• [Task to carry out] In the data that follows, find the line with "- Install Brakeman"; transcribe it, every later line up to the one with "2. Create various orders with one user.", and that line as well, exactly and with no others.

• [Source data]
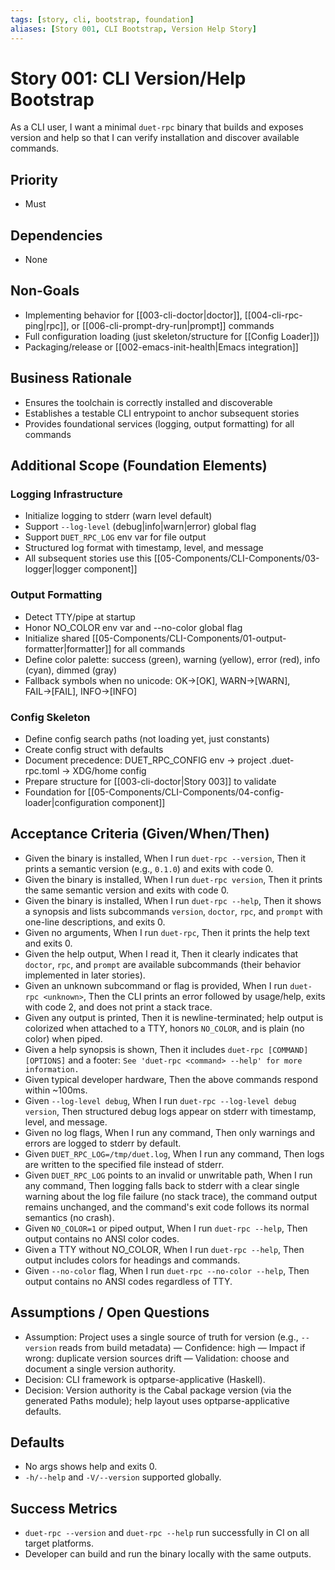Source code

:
 ```yaml
---
tags: [story, cli, bootstrap, foundation]
aliases: [Story 001, CLI Bootstrap, Version Help Story]
---
```


# Story 001: CLI Version/Help Bootstrap

As a CLI user, I want a minimal `duet-rpc` binary that builds and exposes version and help so that I can verify installation and discover available commands.

## Priority
- Must

## Dependencies
- None

## Non-Goals
- Implementing behavior for [[003-cli-doctor|doctor]], [[004-cli-rpc-ping|rpc]], or [[006-cli-prompt-dry-run|prompt]] commands
- Full configuration loading (just skeleton/structure for [[Config Loader]])
- Packaging/release or [[002-emacs-init-health|Emacs integration]]

## Business Rationale
- Ensures the toolchain is correctly installed and discoverable
- Establishes a testable CLI entrypoint to anchor subsequent stories
- Provides foundational services (logging, output formatting) for all commands

## Additional Scope (Foundation Elements)

### Logging Infrastructure
- Initialize logging to stderr (warn level default)
- Support `--log-level` (debug|info|warn|error) global flag
- Support `DUET_RPC_LOG` env var for file output
- Structured log format with timestamp, level, and message
- All subsequent stories use this [[05-Components/CLI-Components/03-logger|logger component]]

### Output Formatting
- Detect TTY/pipe at startup
- Honor NO_COLOR env var and --no-color global flag
- Initialize shared [[05-Components/CLI-Components/01-output-formatter|formatter]] for all commands
- Define color palette: success (green), warning (yellow), error (red), info (cyan), dimmed (gray)
- Fallback symbols when no unicode: OK→[OK], WARN→[WARN], FAIL→[FAIL], INFO→[INFO]

### Config Skeleton
- Define config search paths (not loading yet, just constants)
- Create config struct with defaults
- Document precedence: DUET_RPC_CONFIG env → project .duet-rpc.toml → XDG/home config
- Prepare structure for [[003-cli-doctor|Story 003]] to validate
- Foundation for [[05-Components/CLI-Components/04-config-loader|configuration component]]

## Acceptance Criteria (Given/When/Then)
- Given the binary is installed, When I run `duet-rpc --version`, Then it prints a semantic version (e.g., `0.1.0`) and exits with code 0.
- Given the binary is installed, When I run `duet-rpc version`, Then it prints the same semantic version and exits with code 0.
- Given the binary is installed, When I run `duet-rpc --help`, Then it shows a synopsis and lists subcommands `version`, `doctor`, `rpc`, and `prompt` with one-line descriptions, and exits 0.
- Given no arguments, When I run `duet-rpc`, Then it prints the help text and exits 0.
- Given the help output, When I read it, Then it clearly indicates that `doctor`, `rpc`, and `prompt` are available subcommands (their behavior implemented in later stories).
 - Given an unknown subcommand or flag is provided, When I run `duet-rpc <unknown>`, Then the CLI prints an error followed by usage/help, exits with code 2, and does not print a stack trace.
 - Given any output is printed, Then it is newline-terminated; help output is colorized when attached to a TTY, honors `NO_COLOR`, and is plain (no color) when piped.
 - Given a help synopsis is shown, Then it includes `duet-rpc [COMMAND] [OPTIONS]` and a footer: `See 'duet-rpc <command> --help' for more information.`
 - Given typical developer hardware, Then the above commands respond within ~100ms.
 - Given `--log-level debug`, When I run `duet-rpc --log-level debug version`, Then structured debug logs appear on stderr with timestamp, level, and message.
 - Given no log flags, When I run any command, Then only warnings and errors are logged to stderr by default.
- Given `DUET_RPC_LOG=/tmp/duet.log`, When I run any command, Then logs are written to the specified file instead of stderr.
- Given `DUET_RPC_LOG` points to an invalid or unwritable path, When I run any command, Then logging falls back to stderr with a clear single warning about the log file failure (no stack trace), the command output remains unchanged, and the command's exit code follows its normal semantics (no crash).
 - Given `NO_COLOR=1` or piped output, When I run `duet-rpc --help`, Then output contains no ANSI color codes.
 - Given a TTY without NO_COLOR, When I run `duet-rpc --help`, Then output includes colors for headings and commands.
 - Given `--no-color` flag, When I run `duet-rpc --no-color --help`, Then output contains no ANSI codes regardless of TTY.

## Assumptions / Open Questions
- Assumption: Project uses a single source of truth for version (e.g., `--version` reads from build metadata) — Confidence: high — Impact if wrong: duplicate version sources drift — Validation: choose and document a single version authority.
- Decision: CLI framework is optparse-applicative (Haskell).
- Decision: Version authority is the Cabal package version (via the generated Paths module); help layout uses optparse-applicative defaults.

## Defaults
- No args shows help and exits 0.
- `-h/--help` and `-V/--version` supported globally.

## Success Metrics
- `duet-rpc --version` and `duet-rpc --help` run successfully in CI on all target platforms.
- Developer can build and run the binary locally with the same outputs.
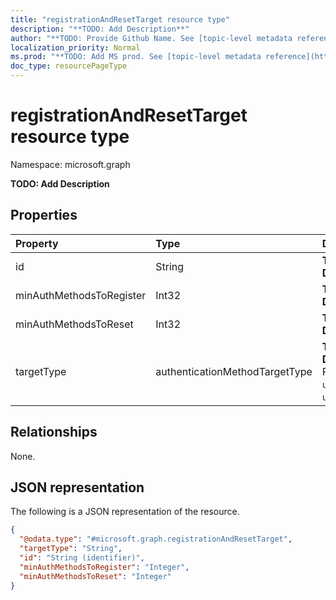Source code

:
 ```yaml
---
title: "registrationAndResetTarget resource type"
description: "**TODO: Add Description**"
author: "**TODO: Provide Github Name. See [topic-level metadata reference](https://msgo.azurewebsites.net/add/document/guidelines/metadata.html#topic-level-metadata)**"
localization_priority: Normal
ms.prod: "**TODO: Add MS prod. See [topic-level metadata reference](https://msgo.azurewebsites.net/add/document/guidelines/metadata.html#topic-level-metadata)**"
doc_type: resourcePageType
---
```


# registrationAndResetTarget resource type

Namespace: microsoft.graph

**TODO: Add Description**

## Properties
|Property|Type|Description|
|:---|:---|:---|
|id|String|**TODO: Add Description**|
|minAuthMethodsToRegister|Int32|**TODO: Add Description**|
|minAuthMethodsToReset|Int32|**TODO: Add Description**|
|targetType|authenticationMethodTargetType|**TODO: Add Description**. Possible values are: `user`, `group`, `unknownFutureValue`.|

## Relationships
None.

## JSON representation
The following is a JSON representation of the resource.
<!-- {
  "blockType": "resource",
  "@odata.type": "microsoft.graph.registrationAndResetTarget"
}
-->
``` json
{
  "@odata.type": "#microsoft.graph.registrationAndResetTarget",
  "targetType": "String",
  "id": "String (identifier)",
  "minAuthMethodsToRegister": "Integer",
  "minAuthMethodsToReset": "Integer"
}
```

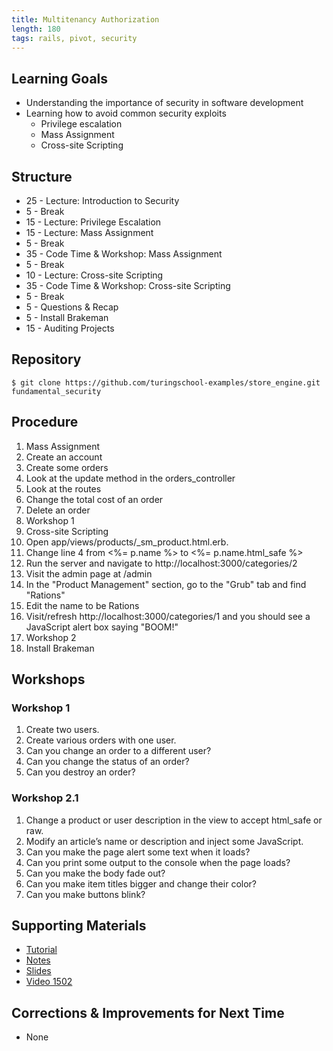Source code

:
 ```yaml
---
title: Multitenancy Authorization
length: 180
tags: rails, pivot, security
---
```


## Learning Goals

* Understanding the importance of security in software development
* Learning how to avoid common security exploits
  * Privilege escalation
  * Mass Assignment
  * Cross-site Scripting

## Structure

* 25 - Lecture: Introduction to Security
* 5 - Break
* 15 - Lecture: Privilege Escalation
* 15 - Lecture: Mass Assignment
* 5 - Break
* 35 - Code Time & Workshop: Mass Assignment
* 5 - Break
* 10 - Lecture: Cross-site Scripting
* 35 - Code Time & Workshop: Cross-site Scripting
* 5 - Break
* 5 - Questions & Recap
* 5 - Install Brakeman
* 15 - Auditing Projects

## Repository

`$ git clone https://github.com/turingschool-examples/store_engine.git fundamental_security`

## Procedure

1. Mass Assignment
  1. Create an account
  2. Create some orders
  3. Look at the update method in the orders_controller
  4. Look at the routes
  5. Change the total cost of an order
  6. Delete an order
  7. Workshop 1
2. Cross-site Scripting
  1. Open app/views/products/\_sm_product.html.erb.
  2. Change line 4 from <%= p.name %> to <%= p.name.html_safe %>
  3. Run the server and navigate to http://localhost:3000/categories/2
  4. Visit the admin page at /admin
  5. In the "Product Management" section, go to the "Grub" tab and find "Rations"
  6. Edit the name to be Rations<script>alert("BOOM!")</script>
  7. Visit/refresh http://localhost:3000/categories/1 and you should see a JavaScript alert box saying "BOOM!"
  8. Workshop 2
3. Install Brakeman

## Workshops

### Workshop 1

1. Create two users.
2. Create various orders with one user.
3. Can you change an order to a different user?
4. Can you change the status of an order?
5. Can you destroy an order?

### Workshop 2.1

1. Change a product or user description in the view to accept html_safe or raw.
2. Modify an article’s name or description and inject some JavaScript.
3. Can you make the page alert some text when it loads?
4. Can you print some output to the console when the page loads?
  1. Can you make the body fade out?
  2. Can you make item titles bigger and change their color?
  3. Can you make buttons blink?

## Supporting Materials

* [Tutorial](http://tutorials.jumpstartlab.com/topics/fundamental_security.html)
* [Notes](https://drive.google.com/open?id=0B4C6lfVKu-E7V2F1SzRlQl8wRUk)
* [Slides](https://drive.google.com/open?id=0B4C6lfVKu-E7UGxzdHYyNFBFTVU)
* [Video 1502](https://vimeo.com/129022094)

## Corrections & Improvements for Next Time

* None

• [The completed task]
* 5 - Install Brakeman
* 15 - Auditing Projects

## Repository

`$ git clone https://github.com/turingschool-examples/store_engine.git fundamental_security`

## Procedure

1. Mass Assignment
  1. Create an account
  2. Create some orders
  3. Look at the update method in the orders_controller
  4. Look at the routes
  5. Change the total cost of an order
  6. Delete an order
  7. Workshop 1
2. Cross-site Scripting
  1. Open app/views/products/\_sm_product.html.erb.
  2. Change line 4 from <%= p.name %> to <%= p.name.html_safe %>
  3. Run the server and navigate to http://localhost:3000/categories/2
  4. Visit the admin page at /admin
  5. In the "Product Management" section, go to the "Grub" tab and find "Rations"
  6. Edit the name to be Rations<script>alert("BOOM!")</script>
  7. Visit/refresh http://localhost:3000/categories/1 and you should see a JavaScript alert box saying "BOOM!"
  8. Workshop 2
3. Install Brakeman

## Workshops

### Workshop 1

1. Create two users.
2. Create various orders with one user.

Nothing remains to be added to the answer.